What is required>
The copy must match the data below line for line and contain no images.
*** Opening of Provided entries ***
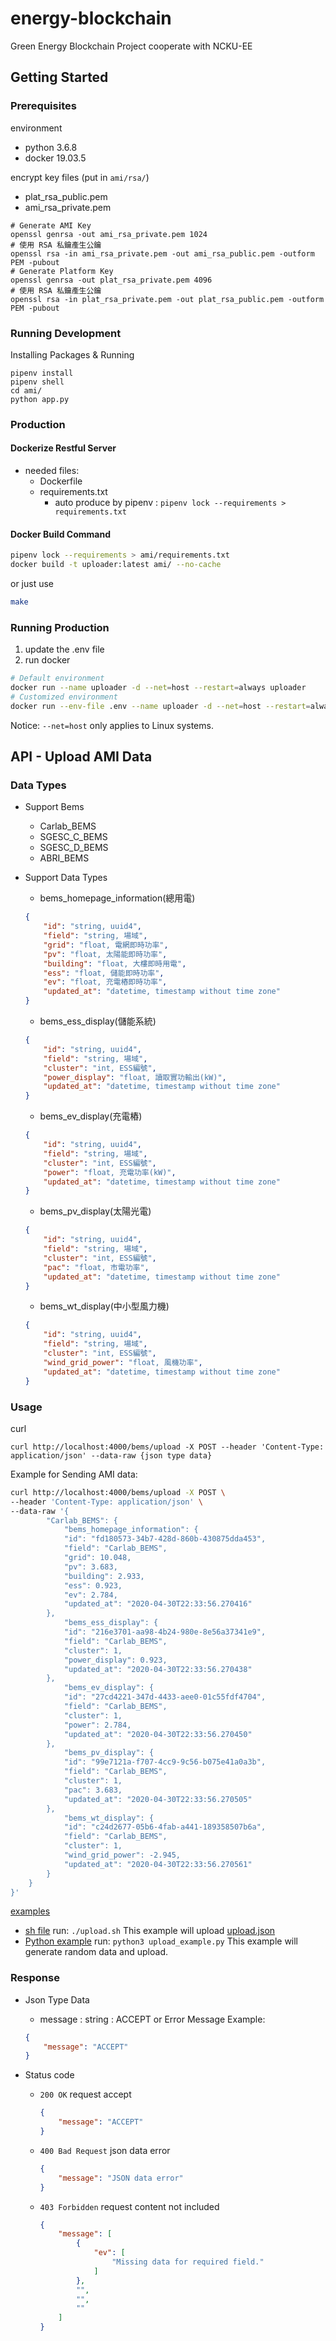 energy-blockchain
===
Green Energy Blockchain Project cooperate with NCKU-EE

## Getting Started

### Prerequisites

environment
- python 3.6.8
- docker 19.03.5

encrypt key files (put in `ami/rsa/`)
- plat_rsa_public.pem
- ami_rsa_private.pem
```
# Generate AMI Key
openssl genrsa -out ami_rsa_private.pem 1024
# 使用 RSA 私鑰產生公鑰
openssl rsa -in ami_rsa_private.pem -out ami_rsa_public.pem -outform PEM -pubout
# Generate Platform Key
openssl genrsa -out plat_rsa_private.pem 4096
# 使用 RSA 私鑰產生公鑰
openssl rsa -in plat_rsa_private.pem -out plat_rsa_public.pem -outform PEM -pubout
```

### Running Development

Installing Packages & Running
```
pipenv install
pipenv shell
cd ami/
python app.py
```

### Production

#### Dockerize Restful Server
+ needed files:
    + Dockerfile
    + requirements.txt
        + auto produce by pipenv : `pipenv lock --requirements > requirements.txt`

#### Docker Build Command
```sh
pipenv lock --requirements > ami/requirements.txt
docker build -t uploader:latest ami/ --no-cache
```
or just use
```sh
make
```

### Running Production

1. update the .env file
2. run docker
```sh
# Default environment
docker run --name uploader -d --net=host --restart=always uploader
# Customized environment
docker run --env-file .env --name uploader -d --net=host --restart=always uploader
```
Notice: `--net=host` only applies to Linux systems.

## API - Upload AMI Data
### Data Types

+ Support Bems
    + Carlab_BEMS
    + SGESC_C_BEMS
    + SGESC_D_BEMS
    + ABRI_BEMS

+ Support Data Types
    + bems_homepage_information(總用電)
    ```json
    {
        "id": "string, uuid4",
        "field": "string, 場域",
        "grid": "float, 電網即時功率",
        "pv": "float, 太陽能即時功率",
        "building": "float, 大樓即時用電",
        "ess": "float, 儲能即時功率",
        "ev": "float, 充電樁即時功率",
        "updated_at": "datetime, timestamp without time zone"
    }
    ```
    + bems_ess_display(儲能系統)
    ```json
    {
        "id": "string, uuid4",
        "field": "string, 場域",
        "cluster": "int, ESS編號",
        "power_display": "float, 讀取實功輸出(kW)",
        "updated_at": "datetime, timestamp without time zone"
    }
    ```
    + bems_ev_display(充電樁)
    ```json
    {
        "id": "string, uuid4",
        "field": "string, 場域",
        "cluster": "int, ESS編號",
        "power": "float, 充電功率(kW)",
        "updated_at": "datetime, timestamp without time zone"
    }
    ```
    + bems_pv_display(太陽光電)
    ```json
    {
        "id": "string, uuid4",
        "field": "string, 場域",
        "cluster": "int, ESS編號",
        "pac": "float, 市電功率",
        "updated_at": "datetime, timestamp without time zone"
    }
    ```
    + bems_wt_display(中小型風力機)
    ```json
    {
        "id": "string, uuid4",
        "field": "string, 場域",
        "cluster": "int, ESS編號",
        "wind_grid_power": "float, 風機功率",
        "updated_at": "datetime, timestamp without time zone"
    }
    ```

### Usage

curl

`curl http://localhost:4000/bems/upload -X POST --header 'Content-Type: application/json' --data-raw {json type data}`

Example for Sending AMI data:

```sh
curl http://localhost:4000/bems/upload -X POST \
--header 'Content-Type: application/json' \
--data-raw '{
        "Carlab_BEMS": {
            "bems_homepage_information": {
            "id": "fd180573-34b7-428d-860b-430875dda453",
            "field": "Carlab_BEMS",
            "grid": 10.048,
            "pv": 3.683,
            "building": 2.933,
            "ess": 0.923,
            "ev": 2.784,
            "updated_at": "2020-04-30T22:33:56.270416"
        },
            "bems_ess_display": {
            "id": "216e3701-aa98-4b24-980e-8e56a37341e9",
            "field": "Carlab_BEMS",
            "cluster": 1,
            "power_display": 0.923,
            "updated_at": "2020-04-30T22:33:56.270438"
        },
            "bems_ev_display": {
            "id": "27cd4221-347d-4433-aee0-01c55fdf4704",
            "field": "Carlab_BEMS",
            "cluster": 1,
            "power": 2.784,
            "updated_at": "2020-04-30T22:33:56.270450"
        },
            "bems_pv_display": {
            "id": "99e7121a-f707-4cc9-9c56-b075e41a0a3b",
            "field": "Carlab_BEMS",
            "cluster": 1,
            "pac": 3.683,
            "updated_at": "2020-04-30T22:33:56.270505"
        },
            "bems_wt_display": {
            "id": "c24d2677-05b6-4fab-a441-189358507b6a",
            "field": "Carlab_BEMS",
            "cluster": 1,
            "wind_grid_power": -2.945,
            "updated_at": "2020-04-30T22:33:56.270561"
        }
    }
}'
```

[examples](./ami/example)
+ [sh file](./ami/example/upload.sh)
    run: `./upload.sh`
    This example will upload [upload.json](./ami/example/upload.json)
+ [Python example](./ami/example/upload_example.py)
    run: `python3 upload_example.py`
    This example will generate random data and upload.

### Response

+ Json Type Data
    + message : string : ACCEPT or Error Message
    Example:
    ```json
    {
        "message": "ACCEPT"
    }
    ```

+ Status code
    + `200 OK`
        request accept
        ```json
        {
            "message": "ACCEPT"
        }
        ```

    + `400 Bad Request`
        json data error
        ```json
        {
            "message": "JSON data error"
        }
        ```

    + `403 Forbidden`
        request content not included
        ```json
        {
            "message": [
                {
                    "ev": [
                        "Missing data for required field."
                    ]
                },
                "",
                "",
                ""
            ]
        }
        ```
*** Close of Provided entries ***
Written reply>
 energy-blockchain
===
Green Energy Blockchain Project cooperate with NCKU-EE

## Getting Started

### Prerequisites

environment
- python 3.6.8
- docker 19.03.5

encrypt key files (put in `ami/rsa/`)
- plat_rsa_public.pem
- ami_rsa_private.pem
```
# Generate AMI Key
openssl genrsa -out ami_rsa_private.pem 1024
# 使用 RSA 私鑰產生公鑰
openssl rsa -in ami_rsa_private.pem -out ami_rsa_public.pem -outform PEM -pubout
# Generate Platform Key
openssl genrsa -out plat_rsa_private.pem 4096
# 使用 RSA 私鑰產生公鑰
openssl rsa -in plat_rsa_private.pem -out plat_rsa_public.pem -outform PEM -pubout
```

### Running Development

Installing Packages & Running
```
pipenv install
pipenv shell
cd ami/
python app.py
```

### Production

#### Dockerize Restful Server
+ needed files:
    + Dockerfile
    + requirements.txt
        + auto produce by pipenv : `pipenv lock --requirements > requirements.txt`

#### Docker Build Command
```sh
pipenv lock --requirements > ami/requirements.txt
docker build -t uploader:latest ami/ --no-cache
```
or just use
```sh
make
```

### Running Production

1. update the .env file
2. run docker
```sh
# Default environment
docker run --name uploader -d --net=host --restart=always uploader
# Customized environment
docker run --env-file .env --name uploader -d --net=host --restart=always uploader
```
Notice: `--net=host` only applies to Linux systems.

## API - Upload AMI Data
### Data Types

+ Support Bems
    + Carlab_BEMS
    + SGESC_C_BEMS
    + SGESC_D_BEMS
    + ABRI_BEMS

+ Support Data Types
    + bems_homepage_information(總用電)
    ```json
    {
        "id": "string, uuid4",
        "field": "string, 場域",
        "grid": "float, 電網即時功率",
        "pv": "float, 太陽能即時功率",
        "building": "float, 大樓即時用電",
        "ess": "float, 儲能即時功率",
        "ev": "float, 充電樁即時功率",
        "updated_at": "datetime, timestamp without time zone"
    }
    ```
    + bems_ess_display(儲能系統)
    ```json
    {
        "id": "string, uuid4",
        "field": "string, 場域",
        "cluster": "int, ESS編號",
        "power_display": "float, 讀取實功輸出(kW)",
        "updated_at": "datetime, timestamp without time zone"
    }
    ```
    + bems_ev_display(充電樁)
    ```json
    {
        "id": "string, uuid4",
        "field": "string, 場域",
        "cluster": "int, ESS編號",
        "power": "float, 充電功率(kW)",
        "updated_at": "datetime, timestamp without time zone"
    }
    ```
    + bems_pv_display(太陽光電)
    ```json
    {
        "id": "string, uuid4",
        "field": "string, 場域",
        "cluster": "int, ESS編號",
        "pac": "float, 市電功率",
        "updated_at": "datetime, timestamp without time zone"
    }
    ```
    + bems_wt_display(中小型風力機)
    ```json
    {
        "id": "string, uuid4",
        "field": "string, 場域",
        "cluster": "int, ESS編號",
        "wind_grid_power": "float, 風機功率",
        "updated_at": "datetime, timestamp without time zone"
    }
    ```

### Usage

curl

`curl http://localhost:4000/bems/upload -X POST --header 'Content-Type: application/json' --data-raw {json type data}`

Example for Sending AMI data:

```sh
curl http://localhost:4000/bems/upload -X POST \
--header 'Content-Type: application/json' \
--data-raw '{
        "Carlab_BEMS": {
            "bems_homepage_information": {
            "id": "fd180573-34b7-428d-860b-430875dda453",
            "field": "Carlab_BEMS",
            "grid": 10.048,
            "pv": 3.683,
            "building": 2.933,
            "ess": 0.923,
            "ev": 2.784,
            "updated_at": "2020-04-30T22:33:56.270416"
        },
            "bems_ess_display": {
            "id": "216e3701-aa98-4b24-980e-8e56a37341e9",
            "field": "Carlab_BEMS",
            "cluster": 1,
            "power_display": 0.923,
            "updated_at": "2020-04-30T22:33:56.270438"
        },
            "bems_ev_display": {
            "id": "27cd4221-347d-4433-aee0-01c55fdf4704",
            "field": "Carlab_BEMS",
            "cluster": 1,
            "power": 2.784,
            "updated_at": "2020-04-30T22:33:56.270450"
        },
            "bems_pv_display": {
            "id": "99e7121a-f707-4cc9-9c56-b075e41a0a3b",
            "field": "Carlab_BEMS",
            "cluster": 1,
            "pac": 3.683,
            "updated_at": "2020-04-30T22:33:56.270505"
        },
            "bems_wt_display": {
            "id": "c24d2677-05b6-4fab-a441-189358507b6a",
            "field": "Carlab_BEMS",
            "cluster": 1,
            "wind_grid_power": -2.945,
            "updated_at": "2020-04-30T22:33:56.270561"
        }
    }
}'
```

[examples](./ami/example)
+ [sh file](./ami/example/upload.sh)
    run: `./upload.sh`
    This example will upload [upload.json](./ami/example/upload.json)
+ [Python example](./ami/example/upload_example.py)
    run: `python3 upload_example.py`
    This example will generate random data and upload.

### Response

+ Json Type Data
    + message : string : ACCEPT or Error Message
    Example:
    ```json
    {
        "message": "ACCEPT"
    }
    ```

+ Status code
    + `200 OK`
        request accept
        ```json
        {
            "message": "ACCEPT"
        }
        ```

    + `400 Bad Request`
        json data error
        ```json
        {
            "message": "JSON data error"
        }
        ```

    + `403 Forbidden`
        request content not included
        ```json
        {
            "message": [
                {
                    "ev": [
                        "Missing data for required field."
                    ]
                },
                "",
                "",
                ""
            ]
        }
        ```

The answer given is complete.